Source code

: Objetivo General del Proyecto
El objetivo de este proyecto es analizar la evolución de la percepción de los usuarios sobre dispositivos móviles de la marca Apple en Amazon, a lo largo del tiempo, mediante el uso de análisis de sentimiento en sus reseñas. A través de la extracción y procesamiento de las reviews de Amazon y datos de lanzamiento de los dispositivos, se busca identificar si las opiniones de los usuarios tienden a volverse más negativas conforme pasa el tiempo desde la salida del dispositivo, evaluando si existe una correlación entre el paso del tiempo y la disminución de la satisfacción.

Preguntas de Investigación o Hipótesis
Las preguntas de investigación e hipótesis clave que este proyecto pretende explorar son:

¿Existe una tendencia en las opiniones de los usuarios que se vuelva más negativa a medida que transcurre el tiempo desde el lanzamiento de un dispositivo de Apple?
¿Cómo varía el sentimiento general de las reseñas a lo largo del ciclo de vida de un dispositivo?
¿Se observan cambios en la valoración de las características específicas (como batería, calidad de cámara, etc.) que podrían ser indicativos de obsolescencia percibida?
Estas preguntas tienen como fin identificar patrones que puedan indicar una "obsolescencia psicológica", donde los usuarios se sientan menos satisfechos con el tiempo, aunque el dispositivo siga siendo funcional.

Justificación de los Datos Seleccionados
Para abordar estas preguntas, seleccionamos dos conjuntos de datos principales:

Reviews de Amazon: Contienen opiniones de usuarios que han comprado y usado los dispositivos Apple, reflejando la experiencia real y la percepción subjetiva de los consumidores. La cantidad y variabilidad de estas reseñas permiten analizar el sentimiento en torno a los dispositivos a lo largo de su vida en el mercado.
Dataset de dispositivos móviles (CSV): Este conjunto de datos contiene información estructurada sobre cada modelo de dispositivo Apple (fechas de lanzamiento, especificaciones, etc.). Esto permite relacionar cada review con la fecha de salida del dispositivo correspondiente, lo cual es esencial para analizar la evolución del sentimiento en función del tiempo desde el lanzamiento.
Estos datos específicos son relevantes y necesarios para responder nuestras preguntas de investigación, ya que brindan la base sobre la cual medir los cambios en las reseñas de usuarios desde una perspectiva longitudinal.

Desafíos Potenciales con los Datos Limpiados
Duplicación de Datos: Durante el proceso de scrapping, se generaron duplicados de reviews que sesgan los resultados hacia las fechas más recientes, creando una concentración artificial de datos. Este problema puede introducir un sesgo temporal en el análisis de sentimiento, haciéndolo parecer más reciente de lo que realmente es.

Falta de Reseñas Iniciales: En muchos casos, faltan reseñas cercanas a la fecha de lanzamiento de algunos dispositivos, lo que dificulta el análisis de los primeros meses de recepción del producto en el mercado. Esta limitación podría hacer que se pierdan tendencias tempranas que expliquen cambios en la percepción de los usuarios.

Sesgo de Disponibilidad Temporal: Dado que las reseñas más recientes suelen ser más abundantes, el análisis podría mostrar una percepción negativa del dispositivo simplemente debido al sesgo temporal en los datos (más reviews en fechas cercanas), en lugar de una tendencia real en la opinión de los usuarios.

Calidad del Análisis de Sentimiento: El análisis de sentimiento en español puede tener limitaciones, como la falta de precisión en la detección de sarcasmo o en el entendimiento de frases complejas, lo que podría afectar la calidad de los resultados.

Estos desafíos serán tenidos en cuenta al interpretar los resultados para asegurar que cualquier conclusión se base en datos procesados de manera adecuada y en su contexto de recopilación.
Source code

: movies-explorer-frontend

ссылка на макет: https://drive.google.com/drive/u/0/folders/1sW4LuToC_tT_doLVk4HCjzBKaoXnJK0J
--------
### [TASK OBJECTIVE]
Each line above that has the word "obsolescencia" should be copied.

### [RESPONSE FOR THIS EXERCISE]
¿Se observan cambios en la valoración de las características específicas (como batería, calidad de cámara, etc.) que podrían ser indicativos de obsolescencia percibida?
Estas preguntas tienen como fin identificar patrones que puedan indicar una "obsolescencia psicológica", donde los usuarios se sientan menos satisfechos con el tiempo, aunque el dispositivo siga siendo funcional.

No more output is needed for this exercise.